== What you need to do ==
Only the lines from the start of the data through the line with "My code does" belong in the copy. Restate them word for word, minus the pictures.

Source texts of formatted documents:
+++

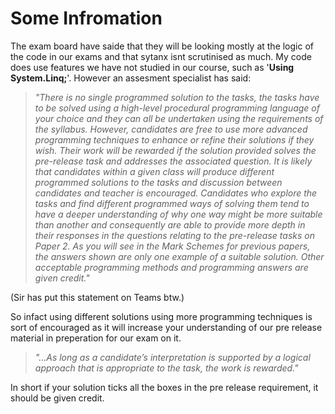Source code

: # Some Infromation

The exam board have saide that they will be looking mostly at the logic of the code in our exams and that sytanx isnt scrutinised as much.
My code does use features we have not studied in our course, such as '**Using System.Linq;**'. However an assesment specialist has said: 

  >*"There is no single programmed solution to the tasks, the tasks have to be solved using a high-level procedural programming language   of    your choice and they can all be undertaken using the requirements of the syllabus. However, candidates are free to use more advanced      programming techniques to enhance or refine their solutions if they wish. Their work will be rewarded if the solution provided solves      the   pre-release task and addresses the associated question. It is likely that candidates within a given class will produce different    programmed solutions to the tasks and discussion between candidates and teacher is encouraged. Candidates who explore the tasks and        find  different programmed ways of solving them tend to have a deeper understanding of why one way might be more suitable than another    and consequently are able to provide more depth in their responses in the questions relating to the pre-release tasks on Paper 2. As      you will see in the Mark Schemes for previous papers, the answers shown are only one example of a suitable solution. Other acceptable      programming    methods and programming answers are given credit."* 
  
(Sir has put this statement on Teams btw.)

So infact using different solutions using more programming techniques is sort of encouraged as it will increase your understanding of our pre release material in preperation for our exam on it.

  > *"...As long as a candidate’s interpretation is supported by a logical approach that is appropriate to the task, the work is            rewarded."*
  
  In short if your solution ticks all the boxes in the pre release requirement, it should be given credit.
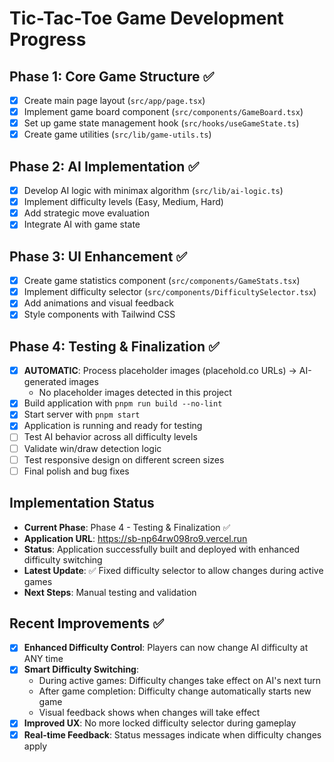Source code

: # Tic-Tac-Toe Game Development Progress

## Phase 1: Core Game Structure ✅
- [x] Create main page layout (`src/app/page.tsx`)
- [x] Implement game board component (`src/components/GameBoard.tsx`)
- [x] Set up game state management hook (`src/hooks/useGameState.ts`)
- [x] Create game utilities (`src/lib/game-utils.ts`)

## Phase 2: AI Implementation ✅
- [x] Develop AI logic with minimax algorithm (`src/lib/ai-logic.ts`)
- [x] Implement difficulty levels (Easy, Medium, Hard)
- [x] Add strategic move evaluation
- [x] Integrate AI with game state

## Phase 3: UI Enhancement ✅
- [x] Create game statistics component (`src/components/GameStats.tsx`)
- [x] Implement difficulty selector (`src/components/DifficultySelector.tsx`)
- [x] Add animations and visual feedback
- [x] Style components with Tailwind CSS

## Phase 4: Testing & Finalization ✅
- [x] **AUTOMATIC**: Process placeholder images (placehold.co URLs) → AI-generated images
  - No placeholder images detected in this project
- [x] Build application with `pnpm run build --no-lint`
- [x] Start server with `pnpm start`
- [x] Application is running and ready for testing
- [ ] Test AI behavior across all difficulty levels
- [ ] Validate win/draw detection logic
- [ ] Test responsive design on different screen sizes
- [ ] Final polish and bug fixes

## Implementation Status
- **Current Phase**: Phase 4 - Testing & Finalization ✅
- **Application URL**: https://sb-np64rw098ro9.vercel.run
- **Status**: Application successfully built and deployed with enhanced difficulty switching
- **Latest Update**: ✅ Fixed difficulty selector to allow changes during active games
- **Next Steps**: Manual testing and validation

## Recent Improvements ✅
- [x] **Enhanced Difficulty Control**: Players can now change AI difficulty at ANY time
- [x] **Smart Difficulty Switching**: 
  - During active games: Difficulty changes take effect on AI's next turn
  - After game completion: Difficulty change automatically starts new game
  - Visual feedback shows when changes will take effect
- [x] **Improved UX**: No more locked difficulty selector during gameplay
- [x] **Real-time Feedback**: Status messages indicate when difficulty changes apply
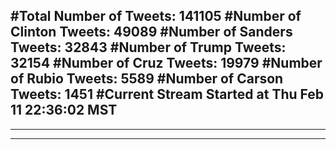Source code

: #Total Number of Tweets: 141105 
#Number of Clinton Tweets: 49089
#Number of Sanders Tweets: 32843
#Number of Trump Tweets: 32154
#Number of Cruz Tweets: 19979
#Number of Rubio Tweets: 5589
#Number of Carson Tweets: 1451
#Current Stream Started at Thu Feb 11 22:36:02 MST
---
---
---
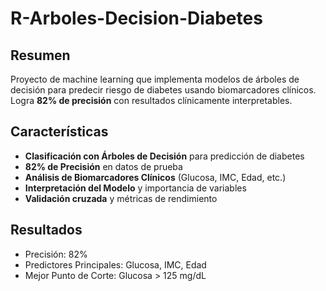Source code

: # R-Arboles-Decision-Diabetes

## Resumen

Proyecto de machine learning que implementa modelos de árboles de decisión para predecir riesgo de diabetes usando biomarcadores clínicos. Logra **82% de precisión** con resultados clínicamente interpretables.

## Características

- **Clasificación con Árboles de Decisión** para predicción de diabetes
- **82% de Precisión** en datos de prueba
- **Análisis de Biomarcadores Clínicos** (Glucosa, IMC, Edad, etc.)
- **Interpretación del Modelo** y importancia de variables
- **Validación cruzada** y métricas de rendimiento

## Resultados

- Precisión: 82%
- Predictores Principales: Glucosa, IMC, Edad
- Mejor Punto de Corte: Glucosa > 125 mg/dL
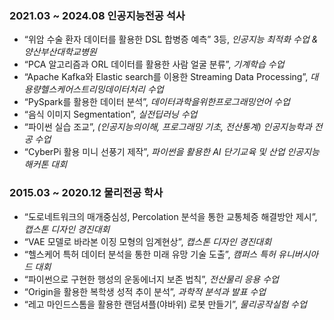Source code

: ### **2021.03 ~ 2024.08 인공지능전공 석사**

- “위암 수술 환자 데이터를 활용한 DSL 합병증 예측” 3등, *인공지능 최적화 수업 & 양산부산대학교병원*
- “PCA 알고리즘과 ORL 데이터를 활용한 사람 얼굴 분류”, *기계학습 수업*
- “Apache Kafka와 Elastic search를 이용한 Streaming Data Processing”, *대용량헬스케어스트리밍데이터처리 수업*
- “PySpark를 활용한 데이터 분석”, *데이터과학을위한프로그래밍언어 수업*
- “음식 이미지 Segmentation”, *실전딥러닝 수업*
- “파이썬 실습 조교”, *(인공지능의이해, 프로그래밍 기초, 전산통계) 인공지능학과 전공 수업*
- “CyberPi 활용 미니 선풍기 제작”, *파이썬을 활용한 AI 단기교육 및 산업 인공지능 해커톤 대회*

### **2015.03 ~ 2020.12 물리전공 학사**

- “도로네트워크의 매개중심성, Percolation 분석을 통한 교통체증 해결방안 제시”, *캡스톤 디자인 경진대회*
- “VAE 모델로 바라본 이징 모형의 임계현상”, *캡스톤 디자인 경진대회*
- “헬스케어 특허 데이터 분석을 통한 미래 유망 기술 도출”, *캠퍼스 특허 유니버시아드 대회*
- “파이썬으로 구현한 행성의 운동에너지 보존 법칙”, *전산물리 응용 수업*
- “Origin을 활용한 복학생 성적 추이 분석”, *과학적 분석과 발표 수업*
- “레고 마인드스톰을 활용한 랜덤셔플(야바위) 로봇 만들기”, *물리공작실험 수업*
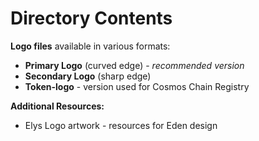 # Directory Contents

**Logo files** available in various formats:

- **Primary Logo** (curved edge) - *recommended version*
- **Secondary Logo** (sharp edge)
- **Token-logo** - version used for Cosmos Chain Registry

**Additional Resources:**

- Elys Logo artwork - resources for Eden design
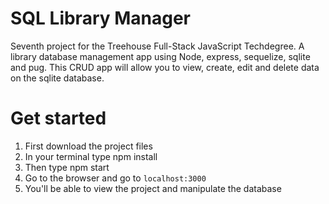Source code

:# SQL Library Manager
Seventh project for the Treehouse Full-Stack JavaScript Techdegree. A library database management app using Node, express, sequelize, sqlite and pug. This CRUD app will allow you to view, create, edit and delete data on the sqlite database.

# Get started
1. First download the project files
2. In your terminal type npm install
3. Then type npm start
4. Go to the browser and go to `localhost:3000`
5. You'll be able to view the project and manipulate the database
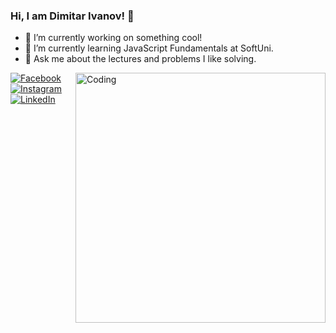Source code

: ### Hi, I am Dimitar Ivanov! 👋

- 🔭 I’m currently working on something cool!
- 🌱 I’m currently learning JavaScript Fundamentals at SoftUni.
- 💬 Ask me about the lectures and problems I like solving.

  
 <img align="right" alt="Coding" width="400" src="https://media.tenor.com/rkzdlwxESqUAAAAd/cat-thurston-waffles.gif">



 
[![Facebook](https://img.shields.io/badge/-Facebook-00B2FF?style=flat-square&logo=Facebook&logoColor=white)](https://www.facebook.com/Diiv92/)
[![Instagram](https://img.shields.io/badge/-Instagram-e4405f?style=flat-square&logo=Instagram&logoColor=white)](https://www.instagram.com/dimdivanov/) 
[![LinkedIn](https://img.shields.io/badge/-LinkedIn-0e76a8?style=flat-square&logo=Linkedin&logoColor=white)](https://www.linkedin.com/in/dimitar-ivanov-709b67253/)

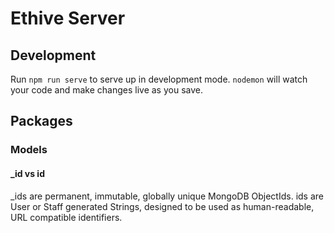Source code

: # Ethive Server

## Development
Run `npm run serve` to serve up in development mode. `nodemon` will watch your code and make changes live as you save.

## Packages

### Models

#### _id vs id
_ids are permanent, immutable, globally unique MongoDB ObjectIds. ids are User or Staff generated Strings, designed to be used as human-readable, URL compatible identifiers.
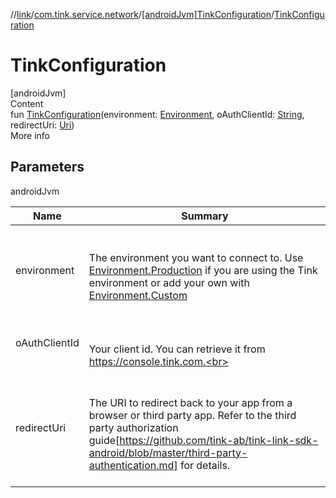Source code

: //[link](../../index.md)/[com.tink.service.network](../index.md)/[[androidJvm]TinkConfiguration](index.md)/[TinkConfiguration](-tink-configuration.md)



# TinkConfiguration  
[androidJvm]  
Content  
fun [TinkConfiguration](-tink-configuration.md)(environment: [Environment](../[android-jvm]-environment/index.md), oAuthClientId: [String](https://kotlinlang.org/api/latest/jvm/stdlib/kotlin/-string/index.html), redirectUri: [Uri](https://developer.android.com/reference/kotlin/android/net/Uri.html))  
More info  


## Parameters  
  
androidJvm  
  
|  Name|  Summary| 
|---|---|
| <a name="com.tink.service.network/TinkConfiguration/TinkConfiguration/#com.tink.service.network.Environment#kotlin.String#android.net.Uri/PointingToDeclaration/"></a>environment| <a name="com.tink.service.network/TinkConfiguration/TinkConfiguration/#com.tink.service.network.Environment#kotlin.String#android.net.Uri/PointingToDeclaration/"></a><br><br>The environment you want to connect to. Use [Environment.Production](../[android-jvm]-environment/-production/index.md) if you are using the Tink environment or add your own with [Environment.Custom](../[android-jvm]-environment/-custom/index.md)<br><br>
| <a name="com.tink.service.network/TinkConfiguration/TinkConfiguration/#com.tink.service.network.Environment#kotlin.String#android.net.Uri/PointingToDeclaration/"></a>oAuthClientId| <a name="com.tink.service.network/TinkConfiguration/TinkConfiguration/#com.tink.service.network.Environment#kotlin.String#android.net.Uri/PointingToDeclaration/"></a><br><br>Your client id. You can retrieve it from https://console.tink.com.<br><br>
| <a name="com.tink.service.network/TinkConfiguration/TinkConfiguration/#com.tink.service.network.Environment#kotlin.String#android.net.Uri/PointingToDeclaration/"></a>redirectUri| <a name="com.tink.service.network/TinkConfiguration/TinkConfiguration/#com.tink.service.network.Environment#kotlin.String#android.net.Uri/PointingToDeclaration/"></a><br><br>The URI to redirect back to your app from a browser or third party app. Refer to the third party authorization guide[https://github.com/tink-ab/tink-link-sdk-android/blob/master/third-party-authentication.md] for details.<br><br>
  
  



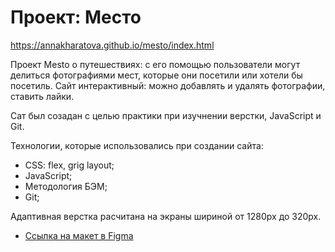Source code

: # Проект: Место

 https://annakharatova.github.io/mesto/index.html

Проект Mesto о путешествиях: с его помощью пользователи могут делиться фотографиями мест, которые они посетили или хотели бы посетиль.
Сайт интерактивный: можно добавлять и удалять фотографии, ставить лайки.

Сат был созадан с целью практики при изучнении верстки, JavaScript и Git.

Технологии, которые использовались при создании сайта:

* СSS: flex, grig layout;
* JavaScript;
* Методология БЭМ;
* Git;

Адаптивная верстка расчитана на экраны шириной от 1280px до 320px.

* [Ссылка на макет в Figma](https://www.figma.com/file/2cn9N9jSkmxD84oJik7xL7/JavaScript.-Sprint-4?node-id=0%3A1)



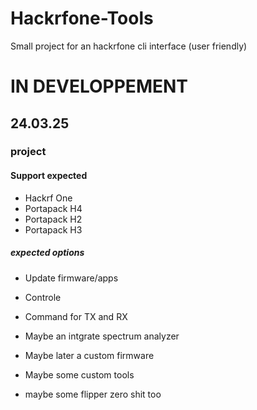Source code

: # Hackrfone-Tools
Small project for an hackrfone cli interface (user friendly)


# IN DEVELOPPEMENT
## 24.03.25


### project

#### Support expected
- Hackrf One
- Portapack H4
- Portapack H2
- Portapack H3

##### expected options
- Update firmware/apps
- Controle
- Command for TX and RX
- Maybe an intgrate spectrum analyzer
- Maybe later a custom firmware
- Maybe some custom tools
 
- maybe some flipper zero shit too
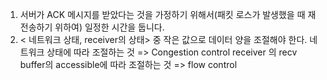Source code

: 1.  서버가 ACK 메시지를 받았다는 것을 가정하기 위해서(패킷 로스가 발생했을 때 재 전송하기 위하여) 일정한 시간을 둡니다.
2.  < 네트워크 상태, receiver의 상태> 중 작은 값으로 데이터 양을 조절해야 한다.
    네트워크 상태에 따라 조절하는 것 => Congestion control
    receiver 의 recv buffer의 accessible에 따라 조절하는 것 => flow control
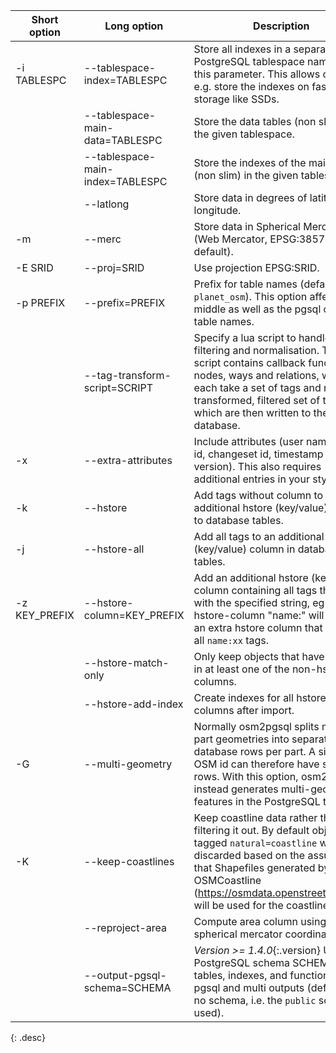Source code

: | Short option  | Long option                       | Description |
| ------------- | --------------------------------- | --- |
| -i TABLESPC   | \--tablespace-index=TABLESPC      | Store all indexes in a separate PostgreSQL tablespace named by this parameter. This allows one to e.g. store the indexes on faster storage like SSDs. |
|               | \--tablespace-main-data=TABLESPC  | Store the data tables (non slim) in the given tablespace. |
|               | \--tablespace-main-index=TABLESPC | Store the indexes of the main tables (non slim) in the given tablespace. |
|               | \--latlong                        | Store data in degrees of latitude & longitude. |
| -m            | \--merc                           | Store data in Spherical Mercator (Web Mercator, EPSG:3857) (the default). |
| -E SRID       | \--proj=SRID                      | Use projection EPSG:SRID. |
| -p PREFIX     | \--prefix=PREFIX                  | Prefix for table names (default: `planet_osm`). This option affects the middle as well as the pgsql output table names. |
|               | \--tag-transform-script=SCRIPT    | Specify a lua script to handle tag filtering and normalisation. The script contains callback functions for nodes, ways and relations, which each take a set of tags and returns a transformed, filtered set of tags which are then written to the database. |
| -x            | \--extra-attributes               | Include attributes (user name, user id, changeset id, timestamp and version). This also requires additional entries in your style file. |
| -k            | \--hstore                         | Add tags without column to an additional hstore (key/value) column to database tables. |
| -j            | \--hstore-all                     | Add all tags to an additional hstore (key/value) column in database tables. |
| -z KEY_PREFIX | \--hstore-column=KEY_PREFIX       | Add an additional hstore (key/value) column containing all tags that start with the specified string, eg \--hstore-column "name:" will produce an extra hstore column that contains all `name:xx` tags. |
|               | \--hstore-match-only              | Only keep objects that have a value in at least one of the non-hstore columns. |
|               | \--hstore-add-index               | Create indexes for all hstore columns after import. |
| -G            | \--multi-geometry                 | Normally osm2pgsql splits multi-part geometries into separate database rows per part. A single OSM id can therefore have several rows. With this option, osm2pgsql instead generates multi-geometry features in the PostgreSQL tables. |
| -K            | \--keep-coastlines                | Keep coastline data rather than filtering it out. By default objects tagged `natural=coastline` will be discarded based on the assumption that Shapefiles generated by OSMCoastline (https://osmdata.openstreetmap.de/) will be used for the coastline data. |
|               | \--reproject-area                 | Compute area column using spherical mercator coordinates. |
|               | \--output-pgsql-schema=SCHEMA     | *Version >= 1.4.0*{:.version} Use PostgreSQL schema SCHEMA for all tables, indexes, and functions in the pgsql and multi outputs (default is no schema, i.e. the `public` schema is used). |
{: .desc}
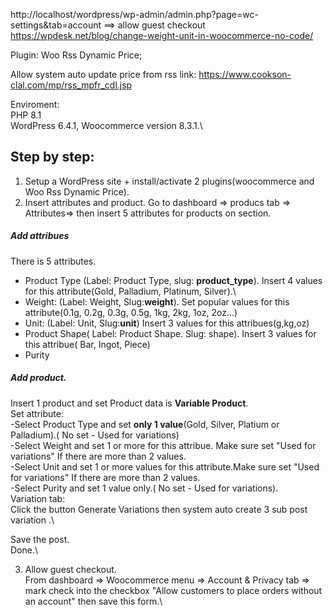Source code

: http://localhost/wordpress/wp-admin/admin.php?page=wc-settings&tab=account
==> allow guest checkout
https://wpdesk.net/blog/change-weight-unit-in-woocommerce-no-code/

Plugin:  Woo Rss Dynamic Price;

Allow system auto update price from rss link: https://www.cookson-clal.com/mp/rss_mpfr_cdl.jsp

Enviroment:\
PHP 8.1\
WordPress 6.4.1, Woocommerce version  8.3.1.\



<h2>Step by step:</h2>

1) Setup a WordPress site + install/activate 2 plugins(woocommerce and Woo Rss Dynamic Price).
2) Insert  attributes and product.
Go to dashboard => producs tab => Attributes=> then insert 5 attributes for products on section.

<h5>Add attribues</h5>
 There is 5 attributes.

- Product Type (Label: Product Type, slug: <b>product_type</b>). Insert 4 values for  this attribute(Gold, Palladium, Platinum, Silver).\
- Weight: (Label: Weight, Slug:<b>weight</b>). Set popular values for this attribute(0.1g, 0.2g, 0.3g, 0.5g, 1kg, 2kg, 1oz, 2oz...)
- Unit: (Label: Unit, Slug:<b>unit</b>) Insert 3 values for this attribues(g,kg,oz)
- Product Shape( Label: Product Shape. Slug: shape). Insert 3 values for this attribue( Bar, Ingot, Piece)
- Purity

<h5>Add product.</h5>
 Insert 1 product and set Product data is <b>Variable Product</b>. <br />
  Set attribute:<br />
   -Select Product Type and set <b>only 1 value</b>(Gold, Silver, Platium or Palladium).( No set - Used for variations)<br />
   -Select Weight and set  1 or more for this attribue.  Make sure set  "Used for variations" If there are more than 2 values.<br />
   -Select Unit and set 1 or more values for this attribute.Make sure set  "Used for variations" If there are more than 2 values.<br />
   -Select Purity  and set 1 value only.( No set - Used for variations).<br />
   Variation tab:<br />
   Click the button Generate Variations then system auto create 3 sub post variation .\

  Save the post.\
  Done.\

  3) Allow guest checkout.\
  From dashboard => Woocommerce menu => Account & Privacy tab => mark check into the checkbox "Allow customers to place orders without an account" then save this form.\


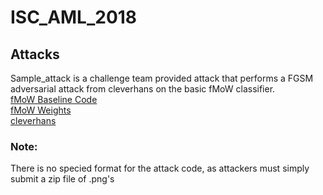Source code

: # ISC_AML_2018

## Attacks
Sample_attack is a challenge team provided attack that performs a FGSM adversarial attack from cleverhans on the basic fMoW classifier.  
[fMoW Baseline Code](https://github.com/fMoW/baseline)   
[fMoW Weights](https://github.com/fMoW/baseline/releases)  
[cleverhans](https://github.com/tensorflow/cleverhans)

### Note:   
There is no specied format for the attack code, as attackers must simply submit a zip file of .png's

+++

== Response below ==
Source code

: # Some Infromation

The exam board have saide that they will be looking mostly at the logic of the code in our exams and that sytanx isnt scrutinised as much.
My code does use features we have not studied in our course, such as '**Using System.Linq;**'. However an assesment specialist has said: 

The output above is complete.